Description of the task: Tally the lines in the records below that contain "всем" and return only the result.
*** Data records Section Begins ***
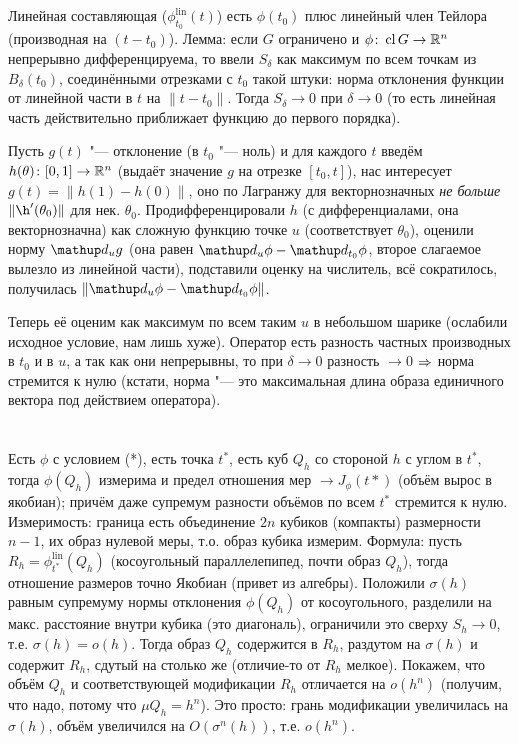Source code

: \section{} %
Линейная составляющая ($\phi^{\mathup{lin}}_{t_0} (t)$) есть $\phi(t_0)$ плюс линейный член Тейлора (производная на $(t-t_0)$).
Лемма: если $G$ ограничено и $\phi \colon \operatorname{cl} G \to \mathbb{R}^n$ непрерывно дифференцируема, то ввели $S_\delta$ как максимум
по всем точкам из $B_\delta(t_0)$, соединёнными отрезками с $t_0$ такой штуки: норма отклонения функции от линейной части в $t$ на $\|t-t_0\|$.
Тогда $S_\delta \to 0$ при $\delta \to 0$ (то есть линейная часть действительно приближает функцию до первого порядка).

Пусть $g(t)$ "--- отклонение (в $t_0$ "--- ноль) и для каждого $t$ введём $h(\theta) \colon [0,1] \to \mathbb{R}^n$ (выдаёт значение $g$ на отрезке $[t_0, t]$),
нас интересует $g(t)=\|h(1)-h(0)\|$, оно по Лагранжу для векторнозначных \textit{не больше} $\|\h'(\theta_0)\|$ для нек. $\theta_0$.
Продифференцировали $h$ (с дифференциалами, она векторнозначна) как сложную функцию точке $u$ (соответствует $\theta_0$), оценили норму $\d_u g$
(она равен $\d_u \phi - \d_{t_0} \phi$, второе слагаемое вылезло из линейной части), подставили оценку на числитель, всё сократилось, получилась $\|\d_u \phi - \d_{t_0} \phi\|$.

Теперь её оценим как максимум по всем таким $u$ в небольшом шарике (ослабили исходное условие, нам лишь хуже).
Оператор есть разность частных производных в $t_0$ и в $u$, а так как они непрерывны, то при $\delta\to0$ разность $\to 0$ $\Rightarrow$ норма стремится к нулю
(кстати, норма "--- это максимальная длина образа единичного вектора под действием оператора).

\section{} %
Есть $\phi$ с условием (*), есть точка $t^*$, есть куб $Q_h$ со стороной $h$ с углом в $t^*$, тогда $\phi(Q_h)$ измерима и предел отношения мер $\to J_{\phi}(t*)$
(объём вырос в якобиан); причём даже супремум разности объёмов по всем $t^*$ стремится к нулю.
Измеримость: граница есть объединение $2n$ кубиков (компакты) размерности $n-1$, их образ нулевой меры, т.о. образ кубика измерим.
Формула: пусть $R_h=\phi^{\mathup{lin}}_{t^*}(Q_h)$ (косоугольный параллелепипед, почти образ $Q_h$), тогда отношение размеров точно Якобиан (привет из алгебры).
Положили $\sigma(h)$ равным супремуму нормы отклонения $\phi(Q_h)$ от косоугольного, разделили на макс. расстояние внутри кубика (это диагональ), ограничили это сверху $S_h \to 0$,
т.е. $\sigma(h)=o(h)$.
Тогда образ $Q_h$ содержится в $R_h$, раздутом на $\sigma(h)$ и содержит $R_h$, сдутый на столько же (отличие-то от $R_h$ мелкое).
Покажем, что объём $Q_h$ и соответствующей модификации $R_h$ отличается на $o(h^n)$ (получим, что надо, потому что $\mu Q_h = h^n$).
Это просто: грань модификации увеличилась на $\sigma(h)$, объём увеличился на $O(\sigma^n(h))$, т.е. $o(h^n)$.

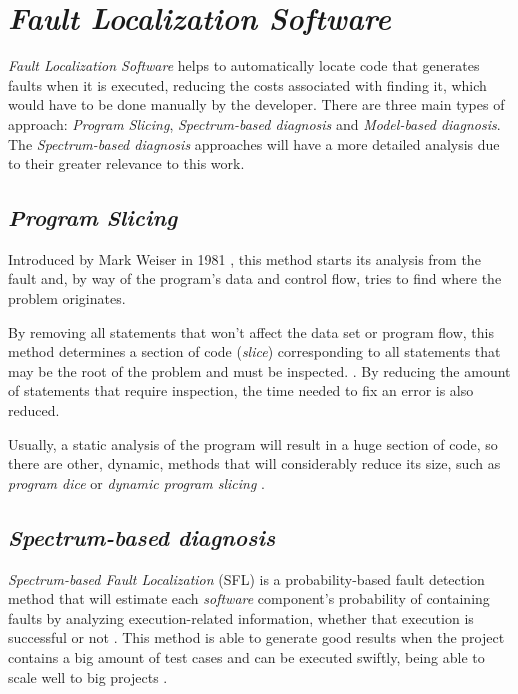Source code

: \section{\emph{Fault Localization Software}}

\emph{Fault Localization Software} helps to automatically locate code that generates faults when it is executed, reducing the costs associated with finding it, which would have to be done manually by the developer.  There are three main types of approach: \emph{Program Slicing}, \emph{Spectrum-based diagnosis} and \emph{Model-based diagnosis}. The \emph{Spectrum-based diagnosis} approaches will have a more detailed analysis due to their greater relevance to this work.

% 
%

\subsection{\emph{Program Slicing}}

Introduced by Mark Weiser in 1981 \cite{Weiser1981, Weiser1982}, this method starts its analysis from the fault and, by way of the program's data and control flow, tries to find where the problem originates. 

By removing all statements that won't affect the data set or program flow, this method determines a section of code (\emph{slice}) corresponding to all statements that may be the root of the problem and must be inspected. \cite{Perez2004}. By reducing the amount of statements that require inspection, the time needed to fix an error is also reduced.

Usually, a static analysis of the program will result in a huge section of code, so there are other, dynamic, methods that will considerably reduce its size, such as \emph{program dice} or \emph{dynamic program slicing} \cite{Perez2004}.

% 
%

\subsection{\emph{Spectrum-based diagnosis}}

\emph{Spectrum-based Fault Localization} (SFL) is a probability-based fault detection method that will estimate each \emph{software} component's probability of containing faults by analyzing execution-related information, whether that execution is successful or not \cite{Abreu2007}. This method is able to generate good results when the project contains a big amount of test cases and can be executed swiftly, being able to scale well to big projects \cite{Mayer2008}.

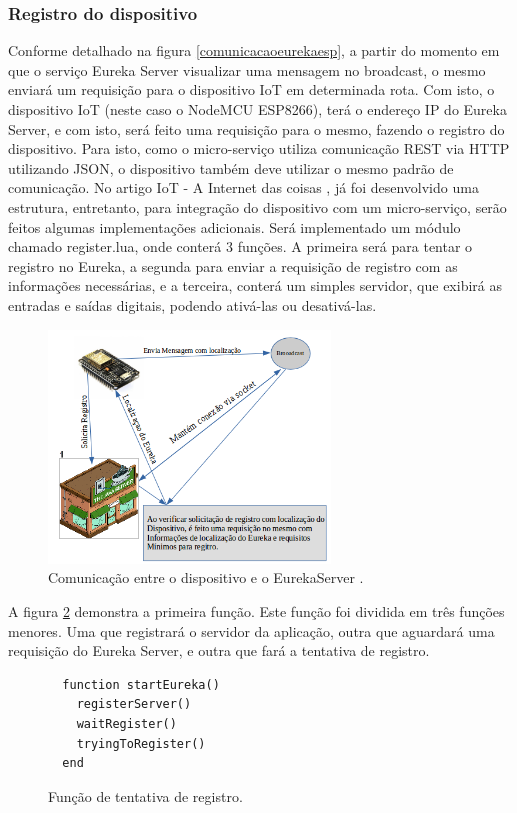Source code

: \documentclass[journal]{IEEEtran}
\begin{document}
\subsubsection{Registro do dispositivo}

Conforme detalhado na figura \ref{comunicacaoeurekaesp}, a partir do momento em que o serviço Eureka Server visualizar uma mensagem no broadcast, o mesmo enviará um requisição para o dispositivo IoT em determinada rota. Com isto, o dispositivo IoT (neste caso o NodeMCU ESP8266), terá o endereço IP do Eureka Server, e com isto, será feito uma requisição para o mesmo, fazendo o registro do dispositivo. Para isto, como o micro-serviço utiliza comunicação REST via HTTP utilizando JSON, o dispositivo também deve utilizar o mesmo padrão de comunicação. No artigo IoT - A Internet das coisas \cite{freiregebaraiot}, já foi desenvolvido uma estrutura, entretanto, para integração do dispositivo com um micro-serviço, serão feitos algumas implementações adicionais. Será implementado um módulo chamado register.lua, onde conterá 3 funções. A primeira será para tentar o registro no Eureka, a segunda para enviar a requisição de registro com as informações necessárias, e a terceira, conterá um simples servidor, que exibirá as entradas e saídas digitais, podendo ativá-las ou desativá-las. 

\begin{figure}[h]
\centering
\includegraphics[height=6.2cm]{comunicacao}
\caption{Comunicação entre o dispositivo e o EurekaServer \cite{imagemjavaserver}.}
\label{fig:hystrix-container}
\end{figure}

A figura \ref{functtentregistroeureka} demonstra a primeira função. Este função foi dividida em três funções menores. Uma que registrará o servidor da aplicação, outra que aguardará uma requisição do Eureka Server, e  outra que fará a tentativa de registro.

\begin{figure}[H]
\centering

\begin{lstlisting}
  function startEureka()
    registerServer()
    waitRegister()
    tryingToRegister()
  end
\end{lstlisting}
\caption{Função de tentativa de registro.}
\label{functtentregistroeureka}
\end{figure}
  
\end{document}

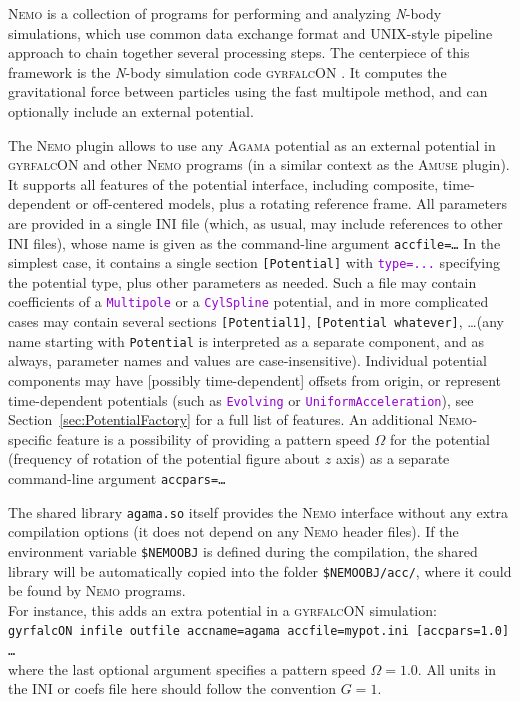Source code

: \documentclass[12pt]{article}
\newcommand{\Agama}{\textsc{Agama}\xspace}
\newcommand{\Amuse}{\textsc{Amuse}\xspace}
\newcommand{\Nemo} {\textsc{Nemo}\xspace}
\newcommand{\Nbody}{\textsl{N}-body\xspace}
\newcommand{\ttt}[1]{\textcolor{darkviolet}{\texttt{#1}}}
\newcommand{\ppp}[1]{\textcolor{darkolive} {\texttt{#1}}}
\begin{document}
\Nemo \cite{Teuben1995} is a collection of programs for performing and analyzing \Nbody simulations, which use common data exchange format and UNIX-style pipeline approach to chain together several processing steps. The centerpiece of this framework is the \Nbody simulation code \textsc{gyrfalcON} \cite{Dehnen2000}. It computes the gravitational force between particles using the fast multipole method, and can optionally include an external potential.

The \Nemo plugin allows to use any \Agama potential as an external potential in \textsc{gyrfalcON} and other \Nemo programs (in a similar context as the \Amuse plugin). It supports all features of the potential interface, including composite, time-dependent or off-centered models, plus a rotating reference frame. 
All parameters are provided in a single INI file (which, as usual, may include references to other INI files), whose name is given as the command-line argument \texttt{accfile=\dots} In the simplest case, it contains a single section \ppp{[Potential]} with \ttt{type=...} specifying the potential type, plus other parameters as needed. Such a file may contain coefficients of a \ttt{Multipole} or a \ttt{CylSpline} potential, and in more complicated cases may contain several sections  \ppp{[Potential1]}, \ppp{[Potential whatever]}, \dots (any name starting with \ppp{Potential} is interpreted as a separate component, and as always, parameter names and values are case-insensitive). Individual potential components may have [possibly time-dependent] offsets from origin, or represent time-dependent potentials (such as \ttt{Evolving} or \ttt{UniformAcceleration}), see Section~\ref{sec:PotentialFactory} for a full list of features. An additional \Nemo-specific feature is a possibility of providing a pattern speed $\Omega$ for the potential (frequency of rotation of the potential figure about $z$ axis) as a separate command-line argument \texttt{accpars=\dots}

The shared library \texttt{agama.so} itself provides the \Nemo interface without any extra compilation options (it does not depend on any \Nemo header files). If the environment variable \texttt{\$NEMOOBJ} is defined during the compilation, the shared library will be automatically copied into the folder \texttt{\$NEMOOBJ/acc/}, where it could be found by \Nemo programs.\\
For instance, this adds an extra potential in a \textsc{gyrfalcON}  simulation:\\[2mm]
\texttt{gyrfalcON infile outfile accname=agama accfile=mypot.ini [accpars=1.0] \dots}\\[2mm]
where the last optional argument specifies a pattern speed $\Omega=1.0$. All units in the INI or coefs file here should follow the convention $G=1$.
\end{document}

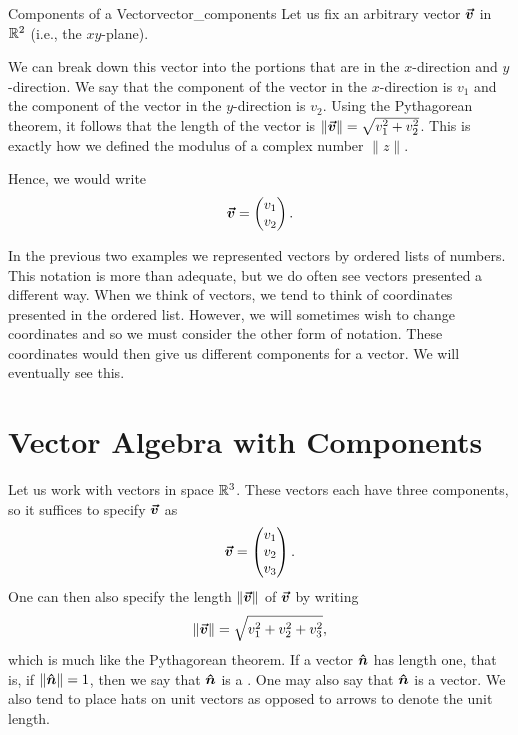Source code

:         \begin{ex}{Components of a Vector}{vector_components}
        Let us fix an arbitrary vector $\boldsymbol{\boldsymbol{\vec{v}}}$ in $\mathbb{R}^2$ (i.e., the $xy$-plane).  
        \begin{center}
        \end{center}
        We can break down this vector into the portions that are in the $x$-direction and $y$-direction.  We say that the component of the vector in the $x$-direction is $v_1$ and the component of the vector in the $y$-direction is $v_2$.  Using the Pythagorean theorem, it follows that the length of the vector is $\|\boldsymbol{\boldsymbol{\vec{v}}}\|=\sqrt{v_1^2+v_2^2}$. This is exactly how we defined the modulus of a complex number $\|z\|$.
        
        Hence, we would write
        \[
        \boldsymbol{\boldsymbol{\vec{v}}}=\begin{pmatrix} v_1 \\ v_2 \end{pmatrix}.
        \]
        \end{ex} 
        
        In the previous two examples we represented vectors by ordered lists of numbers.  This notation is more than adequate, but we do often see vectors presented a different way. When we think of vectors, we tend to think of coordinates presented in the ordered list.  However, we will sometimes wish to change coordinates and so we must consider the other form of notation. These coordinates would then give us different components for a vector.  We will eventually see this.
        
        \section{Vector Algebra with Components}
        Let us work with vectors in space $\mathbb{R}^3$.  These vectors each have three components, so it suffices to specify $\boldsymbol{\boldsymbol{\vec{v}}}$ as 
        \[
        \boldsymbol{\boldsymbol{\vec{v}}} = \begin{pmatrix} v_1 \\ v_2 \\ v_3 \end{pmatrix}.
        \]
        One can then also specify the length $\|\boldsymbol{\boldsymbol{\vec{v}}}\|$ of $\boldsymbol{\boldsymbol{\vec{v}}}$ by writing
        \[
        \|\boldsymbol{\boldsymbol{\vec{v}}}\| = \sqrt{ v_1^2 + v_2^2 + v_3^2},
        \]
        which is much like the Pythagorean theorem. If a vector $\boldsymbol{\hat{n}}$ has length one, that is, if $\|\boldsymbol{\hat{n}}\|=1$, then we say that $\boldsymbol{\hat{n}}$ is a . One may also say that $\boldsymbol{\hat{n}}$ is a  vector. We also tend to place hats on unit vectors as opposed to arrows to denote the unit length.
        
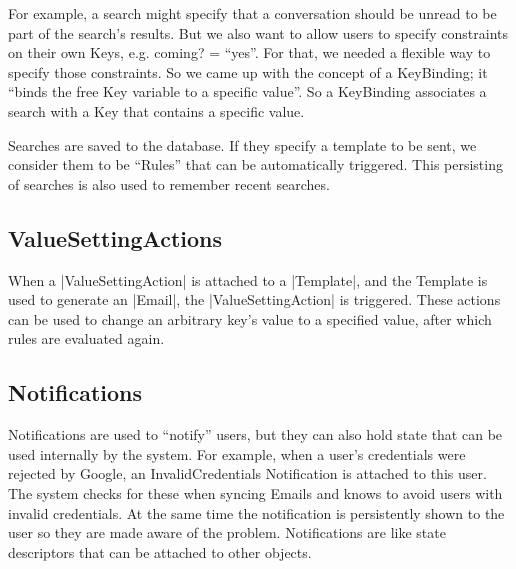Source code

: For example, a search might specify that a conversation should be unread to be part of the search’s results. But we also want to allow users to specify constraints on their own Keys, e.g. coming? = ``yes''. For that, we needed a flexible way to specify those constraints. So we came up with the concept of a KeyBinding; it ``binds the free Key variable to a specific value''. So a KeyBinding associates a search with a Key that contains a specific value.

Searches are saved to the database. If they specify a template to be sent, we consider them to be ``Rules'' that can be automatically triggered. This persisting of searches is also used to remember recent searches.

\subsection{ValueSettingActions}

When a |ValueSettingAction| is attached to a |Template|, and the Template is used to generate an |Email|, the |ValueSettingAction| is triggered. These actions can be used to change an arbitrary key's value to a specified value, after which rules are evaluated again.


\subsection{Notifications}

Notifications are used to ``notify'' users, but they can also hold state that can be used internally by the system. For example, when a user's credentials were rejected by Google, an InvalidCredentials Notification is attached to this user. The system checks for these when syncing Emails and knows to avoid users with invalid credentials. At the same time the notification is persistently shown to the user so they are made aware of the problem. Notifications are like state descriptors that can be attached to other objects.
*** Data records Section Ends ***
Answer: 3